For the three months ended December 31, 2022, non-interest income totaled $902 thousand, an increase of $238 thousand, or 35.8%, from the three months ended December 31, 2021. The increase was primarily due to a $300 thousand net gain on the sale of premises and equipment associated with the sale of two properties with a total carrying value of $1.5 million that were transferred to the held for sale classification during the three months ended June 30, 2022.

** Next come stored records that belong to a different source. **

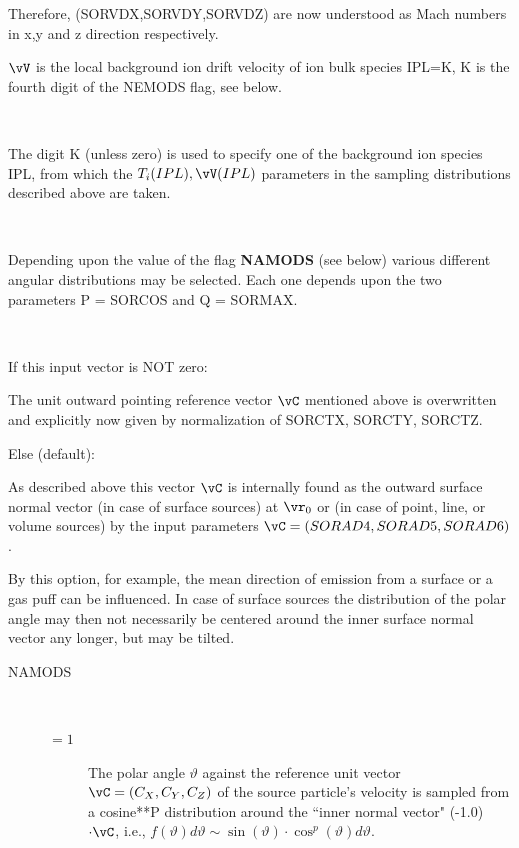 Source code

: \begin{description}
\begin{description}
                Therefore, {(SORVDX,SORVDY,SORVDZ)} are now understood as Mach numbers in x,y
                and z direction respectively.
          \item[L = 3] $\vV$ is the local background ion drift velocity of ion bulk
                species IPL=K, K is the fourth digit of the NEMODS flag, see below.

          \item[K options] ~ 

                The digit K (unless zero) is used to specify one of the background ion species
                IPL, from which the $T_i(IPL), \vV(IPL) $ parameters in the sampling
                distributions described above are taken.

        \end{description}
  \item[SORCOS, SORMAX]~ 

        Depending upon the value of the flag \textbf{NAMODS} (see below) various
        different angular distributions may be selected.
        Each one depends upon the two parameters P = SORCOS and Q = SORMAX.
  \item[SORCTX, SORCTY, SORCTZ]~ 

        If this input vector is NOT zero:

        The unit outward pointing reference vector $\vC $ mentioned above is
        overwritten and explicitly now given by normalization of SORCTX, SORCTY,
        SORCTZ.

        Else (default):

        As described above this vector $\vC$ is internally found as the outward surface
        normal vector (in case of surface sources) at $\vr_0$ or (in case of point,
        line, or volume sources) by the input parameters $\vC =(SORAD4,SORAD5,SORAD6)$.

        By this option, for example, the mean direction of emission from a surface or a
        gas puff can be influenced.
        In case of surface sources the distribution of the polar angle may then not
        necessarily be centered around the inner surface normal vector any longer, but
        may be tilted.

        \begin{description}
          \item[NAMODS] ~ 

                \begin{description}
                  \item[$= 1$] The polar angle $\vartheta$ against the
                        reference unit vector $\vC = (C_X,C_Y,C_Z)$ of the source particle's velocity
                        is sampled from a cosine**P distribution around the ``inner normal vector"
                        (-1.0) $\cdot \vC $, i.e., $f( \vartheta )   d \vartheta   \sim \sin( \vartheta
                          )  \cdot  \cos^p ( \vartheta )	       d \vartheta$.


\end{description}
\end{description}
\end{description}
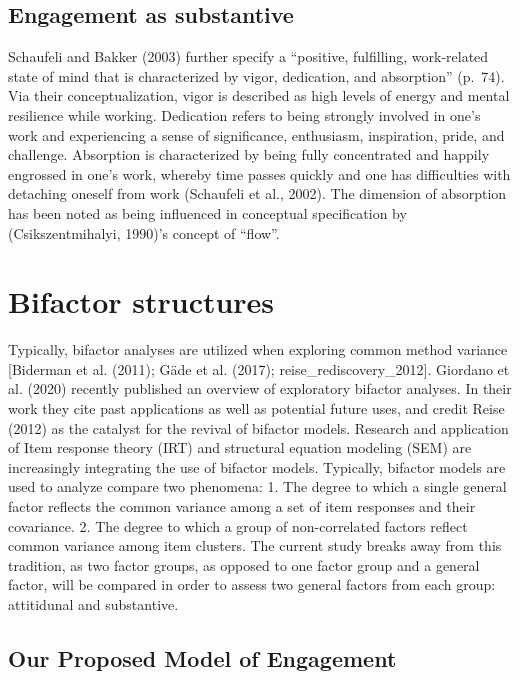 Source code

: \documentclass[
  man]{apa6}
\begin{document}
\hypertarget{engagement-as-substantive}{%
\subsection{Engagement as substantive}\label{engagement-as-substantive}}

Schaufeli and Bakker (2003) further specify a ``positive, fulfilling, work-related state of mind that is characterized by vigor, dedication, and absorption'' (p.~74). Via their conceptualization, vigor is described as high levels of energy and mental resilience while working. Dedication refers to being strongly involved in one's work and experiencing a sense of significance, enthusiasm, inspiration, pride, and challenge. Absorption is characterized by being fully concentrated and happily engrossed in one's work, whereby time passes quickly and one has difficulties with detaching oneself from work (Schaufeli et al., 2002). The dimension of absorption has been noted as being influenced in conceptual specification by (Csikszentmihalyi, 1990)'s concept of ``flow''.

\hypertarget{bifactor-structures}{%
\section{Bifactor structures}\label{bifactor-structures}}

Typically, bifactor analyses are utilized when exploring common method variance {[}Biderman et al. (2011); Gäde et al. (2017); reise\_rediscovery\_2012{]}. Giordano et al. (2020) recently published an overview of exploratory bifactor analyses. In their work they cite past applications as well as potential future uses, and credit Reise (2012) as the catalyst for the revival of bifactor models. Research and application of Item response theory (IRT) and structural equation modeling (SEM) are increasingly integrating the use of bifactor models. Typically, bifactor models are used to analyze compare two phenomena:
1. The degree to which a single general factor reflects the common variance among a set of item responses and their covariance.
2. The degree to which a group of non-correlated factors reflect common variance among item clusters.
The current study breaks away from this tradition, as two factor groups, as opposed to one factor group and a general factor, will be compared in order to assess two general factors from each group: attitidunal and substantive.

\hypertarget{our-proposed-model-of-engagement}{%
\subsection{Our Proposed Model of Engagement}\label{our-proposed-model-of-engagement}}
\end{document}
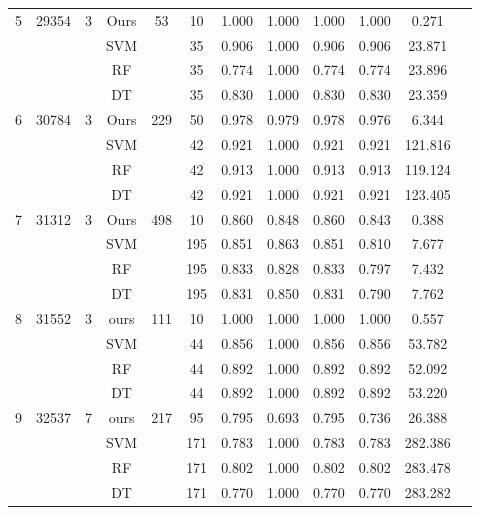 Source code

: \begin{table}[htbp]
\begin{tabular}{cccccccccccc}
        \midrule
        5  & 29354 & 3 & Ours & 53  & 10  & 1.000 & 1.000 & 1.000 & 1.000 & 0.271 \\
           &       &   & SVM  &     & 35  & 0.906 & 1.000 & 0.906 & 0.906 & 23.871 \\
           &       &   & RF   &     & 35  & 0.774 & 1.000 & 0.774 & 0.774 & 23.896 \\
           &       &   & DT   &     & 35  & 0.830 & 1.000 & 0.830 & 0.830 & 23.359 \\
        \midrule
        6  & 30784 & 3 & Ours & 229 & 50  & 0.978 & 0.979 & 0.978 & 0.976 & 6.344 \\
           &       &   & SVM  &     & 42  & 0.921 & 1.000 & 0.921 & 0.921 & 121.816 \\
           &       &   & RF   &     & 42  & 0.913 & 1.000 & 0.913 & 0.913 & 119.124 \\
           &       &   & DT   &     & 42  & 0.921 & 1.000 & 0.921 & 0.921 & 123.405 \\
        \midrule
        7  & 31312 & 3 & Ours & 498 & 10  & 0.860 & 0.848 & 0.860 & 0.843 & 0.388 \\
           &       &   & SVM  &     & 195 & 0.851 & 0.863 & 0.851 & 0.810 & 7.677 \\
           &       &   & RF   &     & 195 & 0.833 & 0.828 & 0.833 & 0.797 & 7.432 \\
           &       &   & DT   &     & 195 & 0.831 & 0.850 & 0.831 & 0.790 & 7.762 \\
        \midrule
        8  & 31552 & 3 & ours & 111 & 10  & 1.000 & 1.000 & 1.000 & 1.000 & 0.557 \\
           &       &   & SVM  &     & 44  & 0.856 & 1.000 & 0.856 & 0.856 & 53.782 \\
           &       &   & RF   &     & 44  & 0.892 & 1.000 & 0.892 & 0.892 & 52.092 \\
           &       &   & DT   &     & 44  & 0.892 & 1.000 & 0.892 & 0.892 & 53.220 \\
        \midrule
        9  & 32537 & 7 & ours & 217 & 95  & 0.795 & 0.693 & 0.795 & 0.736 & 26.388 \\
           &       &   & SVM  &     & 171 & 0.783 & 1.000 & 0.783 & 0.783 & 282.386 \\
           &       &   & RF   &     & 171 & 0.802 & 1.000 & 0.802 & 0.802 & 283.478 \\
           &       &   & DT   &     & 171 & 0.770 & 1.000 & 0.770 & 0.770 & 283.282 \\

\end{tabular}
\end{table}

For the six months ended December 31, 2022, non-interest income totaled $1.2 million, a decrease of $185 thousand, or 13.5%, from the six months ended December 31, 2021. The decrease was primarily due to a $359 thousand increase in the unrealized loss on equity securities and a $62 thousand net gain on the sale of securities recorded during the six months ended December 31, 2021, partially offset by the previously discussed $300 thousand net gain on the sale of premises and equipment recorded during the three months ended December 31, 2022.

Non-interest Expense

For the three months ended December 31, 2022, non-interest expense totaled $5.7 million, an increase of $821 thousand, or 17.0%, from the three months ended December 31, 2021. The increase in non-interest expense was primarily due to a $426 thousand increase in salaries and employee benefits due to annual merit increases and a $351 thousand increase in employee stock-based compensation expense associated with the Company's 2022 Equity Incentive Plan. The increase in non-interest expense can also be attributed to a $181 thousand increase in occupancy and equipment expense associated with new branch locations in Doylestown, Pennsylvania and Hamilton Township, New Jersey that were opened during the three months ended December 31, 2021. In addition, the increase in non-interest expense can be attributed to a $104 thousand increase in director stock-based compensation expense associated with the Company's 2022 Equity Incentive Plan. During the three months ended September 30, 2022, the Company made a strategic decision to close the Bank's branch office located in Collingswood, New Jersey and to consolidate the deposits from this branch office into the Bank's Audubon, New Jersey branch office after assessing the branch's profitability and its close geographic proximity to the Audubon, New Jersey branch location. The branch office located in Collingswood, New Jersey was closed effective December 31, 2022.

For the six months ended December 31, 2022, non-interest expense totaled $11.2 million, an increase of $1.5 million, or 15.6%, from the six months ended December 31, 2021. The increase in non-interest expense was primarily due to a $955 thousand increase in salaries and employee benefits due to annual merit increases and a $702 thousand increase in employee stock-based compensation expense associated with the Company's 2022 Equity Incentive Plan. The increase in non-interest expense can also be attributed to a $294 thousand increase in occupancy and equipment expense associated with new branch locations in Doylestown, Pennsylvania and Hamilton Township, New Jersey that were opened during the three months ended December 31, 2021. In addition, the increase in non-interest expense can be attributed to a $244 thousand increase in director stock-based compensation expense associated with the Company's 2022 Equity Incentive Plan.

Income Taxes

For the three months ended December 31, 2022, the Company recorded a provision for income taxes of $217 thousand, reflecting an effective tax rate of 17.0%, compared to a provision for income taxes of $180 thousand, reflecting an effective tax rate of 13.3%, for the same period in 2021. The increase in the provision for income taxes and the effective tax rate during the three months ended December 31, 2022, compared to the same period in 2021, can primarily be attributed to a $53 thousand income tax benefit recorded during the three months ended December 31, 2021 related to refunds received associated with the carryback of net operating losses under the Coronavirus Aid, Relief, and Economic Security ("CARES") Act.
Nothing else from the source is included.